The paper introduces MPS-LCC, a multireference linearized coupled cluster method using matrix product states, achieving high accuracy and computational efficiency for strongly correlated electronic systems, including solids and complex molecules.

Contribution

It presents a novel MPS-LCC approach that combines accuracy and efficiency, outperforming traditional methods in strongly correlated systems.

Findings

MPS-LCC achieves high accuracy comparable to DMRG.

It offers several orders of magnitude speedup over DMRG.

Outperforms standard multireference quantum chemistry methods in benchmarks.

Abstract

We propose a multireference linearized coupled cluster theory using matrix product states (MPS-LCC) which provides remarkably accurate ground-state energies, at a computational cost that has the same scaling as multireference configuration interaction singles and doubles (MRCISD), for a wide variety of electronic Hamiltonians.

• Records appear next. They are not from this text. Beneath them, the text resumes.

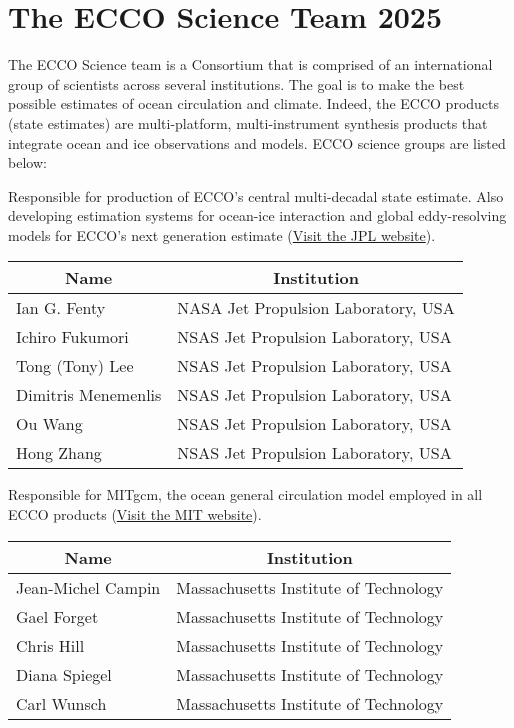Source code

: \pagebreak
\section{The ECCO Science Team 2025}
The ECCO Science team is a Consortium that is comprised of an international group of scientists across several institutions. The goal is to make the best possible estimates of ocean circulation and climate. Indeed, the ECCO products (state estimates) are multi-platform, multi-instrument synthesis products that integrate ocean and ice observations and models. ECCO science groups are listed below:


\vspace{.5cm}
Responsible for production of ECCO's central multi-decadal state estimate. Also developing estimation systems for ocean-ice interaction and global eddy-resolving models for ECCO's next generation estimate (\hyperlink{https://www.jpl.nasa.gov/}{Visit the JPL website}).

\vspace{.25cm}
\begin{center}
\begin{tabular}{ m{} m{}}
    \multicolumn{1}{c}{\textbf{Name}} & \multicolumn{1}{c}{\textbf{Institution}} \\ \hline
    Ian G. Fenty & NASA Jet Propulsion Laboratory, USA\\ \hline
    Ichiro Fukumori & NSAS Jet Propulsion Laboratory, USA \\ \hline
    Tong (Tony) Lee & NSAS Jet Propulsion Laboratory, USA \\ \hline
    Dimitris Menemenlis & NSAS Jet Propulsion Laboratory, USA \\ \hline
    Ou Wang & NSAS Jet Propulsion Laboratory, USA \\ \hline
    Hong Zhang & NSAS Jet Propulsion Laboratory, USA \\ \hline
\end{tabular}
\end{center}

\vspace{.25cm}
Responsible for MITgcm, the ocean general circulation model employed in all ECCO products (\hyperlink{http://web.mit.edu/}{Visit the MIT website}).

\vspace{.25cm}
\begin{center}
\begin{tabular}{m{} m{} }
    \multicolumn{1}{c}{\textbf{Name}} & \multicolumn{1}{c}{\textbf{Institution}} \\ \hline
    Jean-Michel Campin & Massachusetts Institute of Technology \\ \hline
    Gael Forget & Massachusetts Institute of Technology \\ \hline
    Chris Hill & Massachusetts Institute of Technology \\ \hline
    Diana Spiegel & Massachusetts Institute of Technology \\ \hline
    Carl Wunsch & Massachusetts Institute of Technology \\ \hline
\end{tabular}
\end{center}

These range from first-row dimers at equilibrium and stretched geometries, to highly multireference systems such as the chromium dimer and lattice models such as periodic two-dimensional 1-band and 3-band Hubbard models. The MPS-LCC theory shows a speed up of several orders of magnitude over the usual DMRG algorithm while delivering energies in excellent agreement with converged DMRG calculations. Also, in all the benchmark calculations presented here MPS-LCC outperformed the commonly used multi-reference quantum chemistry methods in some cases giving energies in excess of an order of magnitude more accurate. As a size-extensive method that can treat large active spaces, MPS-LCC opens up the use of multireference quantum chemical techniques in strongly-correlated \emph{ab-initio} Hamiltonians, including two and three-dimensional solids.